他放下了□□,也放下了剑,不知为何,他内心突然有了一种前所未有的平静,这种平静也许就是佛教常说的五蕴皆空吧。胤禛此时应该已经跑了很远了,远得他们无论如何再也追不上了。他什么都不想了,什么都不要了,或许,这对他和胤禛来说,就是一种最好的结局。
“还愣着干什么,快上来!”
胤禛的声音倏地响起,年羹尧吓了一跳。他定睛一看,果然是胤禛骑马站在他身侧。
“你疯了吗,回来做什么,送死吗!”年羹尧霎时泪如泉涌,他只能大声咒骂着胤禛,骂他傻,骂他蠢,骂他没心没肺。
胤禛只是将他拉上马来,一同向前而去。他在前面驾着马,声线是颤抖的,声音却是愉悦的:“要死一起死,没有了你,对我来说,活着的每一天都是煎熬。”
年羹尧苦笑道:“可是后面那些追兵不是吃素的,我看咱们是死不成也活不成了。”
身后骑着马为首的追兵果然下令道:“弓箭手准备,射中有赏!”
胤禛瞥了一眼身侧的灌木丛,对身后的年羹尧道:“双峰,有没有胆量搏一搏?”
年羹尧仰天大笑道:“我是从那死人堆里捡回的一条命,你说我还有什么不敢的?”
胤禛伸出一只手,道:“你这么说我就放心了,我等下数三下,咱们一起跳下去。”
年羹尧紧紧握住了他的手,闭上了眼。
“三——”
黄沙漫漫无人野,身后射手已开弓。
“二——”
箭若飞虹离弦去,战火纷飞离人惧。
“一——”
胤禛与年羹尧十指相扣,一起滚落在树丛中,那是一个小斜坡,二人就这样相拥着缓缓从坡上滚下去。
待胤禛再次醒过来的时候,眼前是年羹尧那张焦急而欣慰的脸,这才知道他们已经在山坡下待了许久了。
“你为什么这么做,为什么!”胤禛坐起来,什么都不想,一把抓住年羹尧的衣领。
“什么为什么?”年羹尧继续装傻充愣。
“你以为你一个人面对凶险,就能让我安心地苟且偷生吗?”胤禛扯着沙哑的喉咙,声嘶力竭地喊着。
“不知道,我就是突然想那么做,就做了。”年羹尧低头浅笑。
“你还笑得出来?你知不知道,我们差点儿就做了箭下亡魂了。”胤禛没好气地嗔道。
“你这个傻子不也一样尽做些傻事,你以为不顾一切跑回来救我就很伟大吗,妇人之仁。”年羹尧也摆起了脸色。
“你有种再说一遍?”
“我说你妇人之仁。”
“找打是吧。”
“好哇,我还没打够呢。”
两人说着竟然真的扭打在了一起,胤禛揪着年羹尧的耳朵,年羹尧抓着胤禛的辫子,谁也不愿意先放手。
胤禛突然看到了年羹尧额头上的一大块淤青,脸上是密密麻麻的血痕,衣领上也是血迹斑斑,触目惊心。
他松了手,哽咽道:“你知道我骑着马拼命往回赶的时候,脑子里都在想什么吗?”
年羹尧摇摇头。
“我是个不信苍天鬼神的人,可是方才我居然在祈求上苍,如果可以保你不死,我愿意拿我十年的寿命来换。”胤禛抬起头,仰望着蔚蓝的天。

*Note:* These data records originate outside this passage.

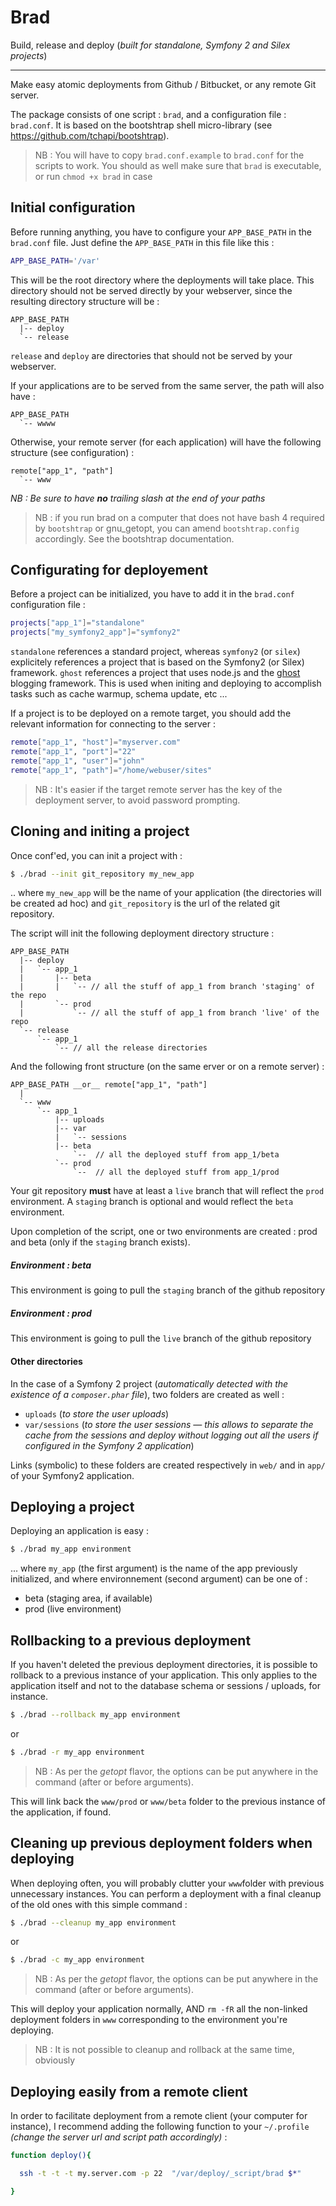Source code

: # Brad

Build, release and deploy
(_built for standalone, Symfony 2 and Silex projects_)

- - -

Make easy atomic deployments from Github / Bitbucket, or any remote Git server.

The package consists of one script : `brad`, and a configuration file : `brad.conf`.
It is based on the bootshtrap shell micro-library (see https://github.com/tchapi/bootshtrap).

> NB : You will have to copy `brad.conf.example` to `brad.conf` for the scripts to work. You should as well make sure that `brad` is executable, or run `chmod +x brad` in case

## Initial configuration

Before running anything, you have to configure your `APP_BASE_PATH` in the `brad.conf` file. Just define the `APP_BASE_PATH` in this file like this :

```bash
APP_BASE_PATH='/var'
```

This will be the root directory where the deployments will take place. This directory should not be served directly by your webserver, since the resulting directory structure will be :

```
APP_BASE_PATH
  |-- deploy
  `-- release
```

`release` and `deploy` are directories that should not be served by your webserver.

If your applications are to be served from the same server, the path will also have :

```
APP_BASE_PATH
  `-- wwww
```

Otherwise, your remote server (for each application) will have the following structure (see configuration) :

```
remote["app_1", "path"]
  `-- www
```

_NB : Be sure to have **no** trailing slash at the end of your paths_

> NB : if you run brad on a computer that does not have bash 4 required by `bootshtrap` or gnu_getopt, you can amend `bootshtrap.config` accordingly. See the bootshtrap documentation.

## Configurating for deployement

Before a project can be initialized, you have to add it in the `brad.conf` configuration file :

```bash
projects["app_1"]="standalone"
projects["my_symfony2_app"]="symfony2"
```          

`standalone` references a standard project, whereas `symfony2` (or `silex`) explicitely references a project that is based on the Symfony2 (or Silex) framework. 
`ghost` references a project that uses node.js and the [ghost](ghost.org) blogging framework.
This is used when initing and deploying to accomplish tasks such as cache warmup, schema update, etc ...

If a project is to be deployed on a remote target, you should add the relevant information for connecting to the server :

```bash
remote["app_1", "host"]="myserver.com"
remote["app_1", "port"]="22"
remote["app_1", "user"]="john"
remote["app_1", "path"]="/home/webuser/sites"
```                  

> NB : It's easier if the target remote server has the key of the deployment server, to avoid password prompting.

## Cloning and initing a project

Once conf'ed, you can init a project with :

```bash
$ ./brad --init git_repository my_new_app 
```

.. where `my_new_app` will be the name of your application (the directories will be created ad hoc) and `git_repository` is the url of the related git repository.

The script will init the following deployment directory structure :

```
APP_BASE_PATH
  |-- deploy
  |   `-- app_1
  |       |-- beta
  |       |   `-- // all the stuff of app_1 from branch 'staging' of the repo
  |       `-- prod
  |           `-- // all the stuff of app_1 from branch 'live' of the repo
  `-- release
      `-- app_1
          `-- // all the release directories
```

And the following front structure (on the same erver or on a remote server) :

```
APP_BASE_PATH __or__ remote["app_1", "path"]
  |
  `-- www
      `-- app_1
          |-- uploads
          |-- var
          |   `-- sessions 
          |-- beta
              `--  // all the deployed stuff from app_1/beta
          `-- prod
              `--  // all the deployed stuff from app_1/prod
```

Your git repository **must** have at least a `live` branch that will reflect the `prod` environment. A `staging` branch is optional and would reflect the `beta` environment.

Upon completion of the script, one or two environments are created : prod and beta (only if the `staging` branch exists).

##### Environment : beta

This environment is going to pull the `staging` branch of the github repository

##### Environment : prod

This environment is going to pull the `live` branch of the github repository

#### Other directories

In the case of a Symfony 2 project (_automatically detected with the existence of a `composer.phar` file_), two folders are created as well :

  - `uploads` (_to store the user uploads_)
  - `var/sessions` (_to store the user sessions — this allows to separate the cache from the sessions and deploy without logging out all the users if configured in the Symfony 2 application_)

Links (symbolic) to these folders are created respectively in `web/` and in `app/` of your Symfony2 application.

## Deploying a project

Deploying an application is easy :

```bash
$ ./brad my_app environment
```

... where `my_app` (the first argument) is the name of the app previously initialized, and where environnement (second argument) can be one of :

  - beta (staging area, if available)
  - prod (live environment)

## Rollbacking to a previous deployment

If you haven't deleted the previous deployment directories, it is possible to rollback to a previous instance of your application. This only applies to the application itself and not to the database schema or sessions / uploads, for instance.

```bash
$ ./brad --rollback my_app environment
```
or 
```bash
$ ./brad -r my_app environment
```

> NB : As per the _getopt_ flavor, the options can be put anywhere in the command (after or before arguments).

This will link back the `www/prod` or `www/beta` folder to the previous instance of the application, if found.

## Cleaning up previous deployment folders when deploying

When deploying often, you will probably clutter your `www`folder with previous unnecessary instances. You can perform a deployment with a final cleanup of the old ones with this simple command :

```bash
$ ./brad --cleanup my_app environment
```
or

```bash
$ ./brad -c my_app environment
```

> NB : As per the _getopt_ flavor, the options can be put anywhere in the command (after or before arguments).

This will deploy your application normally, AND `rm -fR` all the non-linked deployment folders in `www` corresponding to the environment you're deploying.

> NB : It is not possible to cleanup and rollback at the same time, obviously

## Deploying easily from a remote client

In order to facilitate deployment from a remote client (your computer for instance), I recommend adding the following function to your `~/.profile` _(change the server url and script path accordingly)_ :

```bash
function deploy(){

  ssh -t -t -t my.server.com -p 22  "/var/deploy/_script/brad $*"

}
```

“我和你恰好相反,我想的是如果你可以平安远走高飞,我愿意拿命来抵。”年羹尧看着胤禛的眼睛,他的眼是那样清澈。
胤禛接着道:“其实这未必不是一件好事,就在我们一起从上面滚下来的时候,我把之前没有想通的事情都想通了。”
“哦,说来听听。”年羹尧饶有兴味地笑着。
“做兄弟也好,做情人也好,都是有今生没来世。我喜欢你,就是喜欢了,哪怕我们只能在一起一日,那就快活一日,只能在一起一个时辰,那就快活一个时辰。至于今后如何,并不是我应该想的事情。就如这个瞬间,我们在一起,那就享受这个瞬间,足够了。”